Gather the lines below that include the string "devtools", copying each in full.
*** Opening EXTRACTED MATERIAL ***
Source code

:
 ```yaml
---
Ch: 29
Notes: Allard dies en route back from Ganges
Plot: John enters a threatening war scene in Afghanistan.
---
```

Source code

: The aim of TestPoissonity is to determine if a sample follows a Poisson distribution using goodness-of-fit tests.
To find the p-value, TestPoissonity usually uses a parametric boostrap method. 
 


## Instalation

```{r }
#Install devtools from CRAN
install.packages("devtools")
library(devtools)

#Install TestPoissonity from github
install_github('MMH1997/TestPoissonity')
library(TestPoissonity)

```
*** Closing EXTRACTED MATERIAL ***
EXERCISE SOLUTION:
#Install devtools from CRAN
install.packages("devtools")
library(devtools)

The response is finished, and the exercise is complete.